Retaining full access to the EU's single market, he argued, enables British businesses to sell their goods, without the threat of tariffs, to 500 million people, bypass trade obstacles and be a part of the most "ambitious and comprehensive" free trade agreements with the rest of the world.
He said Leave campaigners' assurances that Britain could quickly strike favourable trade deals with the EU after exit were based on "guess work, at a time when we need facts". One fact, he suggested, was that "it takes years to strike trade deals".
"If we leave, you have to think for a moment what would be the reaction of the other 27 countries?" said the prime minister.
"Are they going to want to sign deals, including deals with us, that make sure we have the preferential access we have now? Or are they going to try and club together and make sure they look after their car plants in France and Germany and Italy and Spain - and start trying to find ways to do us down?

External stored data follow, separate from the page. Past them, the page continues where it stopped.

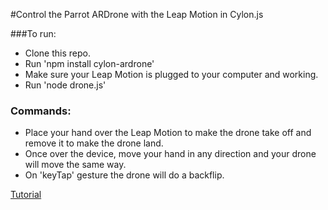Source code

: #Control the Parrot ARDrone with the Leap Motion in Cylon.js

###To run:
* Clone this repo.
* Run 'npm install cylon-ardrone'
* Make sure your Leap Motion is plugged to your computer and working.
* Run 'node drone.js'

### Commands:
* Place your hand over the Leap Motion to make the drone take off and remove it to make the drone land.
* Once over the device, move your hand in any direction and your drone will move the same way.
* On 'keyTap' gesture the drone will do a backflip.

[Tutorial](https://charliegerard.wordpress.com/2015/01/20/drone-leap-motion-cylon-js/)

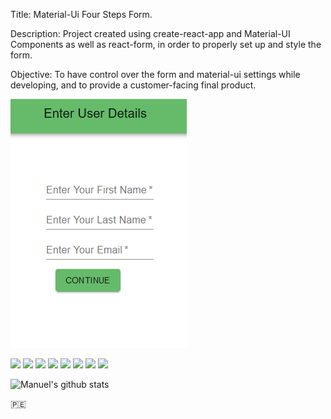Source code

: Title: Material-Ui Four Steps Form.

Description: Project created using create-react-app and Material-UI Components as well as react-form, in order to properly set up and style the form.

Objective: To have control over the form and material-ui settings while developing, and to provide a customer-facing final product.

[![Header](https://raw.githubusercontent.com/manuepeva/Material-ui-React-Step-Form/master/Screenshot_2020-12-29%20React%20App.png "Header")](https://raw.githubusercontent.com/manuepeva/Material-ui-React-Step-Form/master/Screenshot_2020-12-29%20React%20App.png)

![](https://img.shields.io/badge/CODE-HTML-informational?style=flat&logoColor=white&color=2bbc8a)
![](https://img.shields.io/badge/CODE-CSS-informational?style=flat&logoColor=white&color=2bbc8a)
![](https://img.shields.io/badge/CODE-JavaScript-informational?style=flat&logoColor=white&color=2bbc8a)
![](https://img.shields.io/badge/LIBRARY-REACT-informational?style=flat&logoColor=white&color=2bbc8a)
![](https://img.shields.io/badge/OS-WINDOWS-informational?style=flat&logoColor=white&color=2bbc8a)
![](https://img.shields.io/badge/EDITOR-VISUALSTUDIO-informational?style=flat&logoColor=white&color=2bbc8a)
![](https://img.shields.io/badge/SHELL-GITBASH-informational?style=flat&logoColor=white&color=2bbc8a)
![](https://img.shields.io/badge/LIBRARY-MATERIALUI-informational?style=flat&logoColor=white&color=2bbc8a)

![Manuel's github stats](https://github-readme-stats.vercel.app/api?username=manuepeva&show_icons=true&theme=tokyonight)

🇵🇪
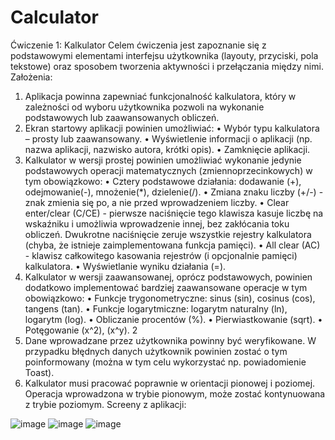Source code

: # Calculator
Ćwiczenie 1: Kalkulator
Celem ćwiczenia jest zapoznanie się z podstawowymi elementami interfejsu
użytkownika (layouty, przyciski, pola tekstowe) oraz sposobem tworzenia aktywności
i przełączania między nimi.
Założenia:
1) Aplikacja powinna zapewniać funkcjonalność kalkulatora, który w zależności od wyboru
użytkownika pozwoli na wykonanie podstawowych lub zaawansowanych obliczeń.
2) Ekran startowy aplikacji powinien umożliwiać:
• Wybór typu kalkulatora – prosty lub zaawansowany.
• Wyświetlenie informacji o aplikacji (np. nazwa aplikacji, nazwisko autora, krótki opis).
• Zamknięcie aplikacji.
3) Kalkulator w wersji prostej powinien umożliwiać wykonanie jedynie podstawowych
operacji matematycznych (zmiennoprzecinkowych) w tym obowiązkowo:
• Cztery podstawowe działania: dodawanie (+), odejmowanie(-), mnożenie(*), dzielenie(/).
• Zmiana znaku liczby (+/-) - znak zmienia się po, a nie przed wprowadzeniem liczby.
• Clear enter/clear (C/CE) - pierwsze naciśnięcie tego klawisza kasuje liczbę na
wskaźniku i umożliwia wprowadzenie innej, bez zakłócania toku obliczeń. Dwukrotne
naciśnięcie zeruje wszystkie rejestry kalkulatora (chyba, że istnieje zaimplementowana
funkcja pamięci).
• All clear (AC) - klawisz całkowitego kasowania rejestrów (i opcjonalnie pamięci)
kalkulatora.
• Wyświetlanie wyniku działania (=).
4) Kalkulator w wersji zaawansowanej, oprócz podstawowych, powinien dodatkowo
implementować bardziej zaawansowane operacje w tym obowiązkowo:
• Funkcje trygonometryczne: sinus (sin), cosinus (cos), tangens (tan).
• Funkcje logarytmiczne: logarytm naturalny (ln), logarytm (log).
• Obliczanie procentów (%).
• Pierwiastkowanie (sqrt).
• Potęgowanie (x^2), (x^y).
2
5) Dane wprowadzane przez użytkownika powinny być weryfikowane. W przypadku
błędnych danych użytkownik powinien zostać o tym poinformowany (można w tym celu
wykorzystać np. powiadomienie Toast).
6) Kalkulator musi pracować poprawnie w orientacji pionowej i poziomej. Operacja
wprowadzona w trybie pionowym, może zostać kontynuowana z trybie poziomym.
Screeny z aplikacji:

![image](https://user-images.githubusercontent.com/65038043/104471492-3583af80-55bb-11eb-8da4-75b4dc1f22f8.png)
![image](https://user-images.githubusercontent.com/65038043/104471640-64018a80-55bb-11eb-9fe5-982a15545898.png)
![image](https://user-images.githubusercontent.com/65038043/104471780-8abfc100-55bb-11eb-8a00-4b95fd9323ad.png)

"They can't do that today because we are in the single market - there is a level playing field, we know we have that access."
He said the Leave campaign wanted to risk that with " a leap into the unknown".
Mr Cameron also criticised opponents who he claims are willing to sacrifice economic prosperity for wider political goals. "For those who advocate leaving, lost jobs and a dented economy might be collateral damage, or a price worth paying. For me, they're not. They never are."
The Britain Stronger in Europe campaign has released a list of quotes from Leave campaigners it claims backs up the prime minister's point.
They include Boris Johnson saying "well, it might or it might not", when asked by the BBC's Andrew Marr about whether leaving the EU would cost jobs.
But Commons leader Chris Grayling hit back at the prime minister's jobs claim in an interview with BBC Radio 4's Today programme, saying: "That is simply not true. It is about creating the opportunity for more jobs.
"European Union regulations cost jobs in this country. They increase costs for business. They make it less desirable to employ people in the UK."
In a speech on Thursday Mr Grayling - one of five cabinet ministers campaigning for Britain to leave the EU in 23 June's in-out referendum - turned his focus on to Mr Cameron's EU reform deal claiming it could leave Britain in a "worse situation".
In other EU referendum developments on Thursday the editor of the Sun stood by its claim on Wednesday that the Queen backed "Brexit" - a headline which prompted Buckingham Palace to make a formal complaint to regulator Ipsos.
And Professor Stephen Hawking and 150 fellows of the Royal Society, including three Nobel laureates and the Astronomer Royal, warned in a letter to the Times, that leaving the EU could severely affect research in Britain.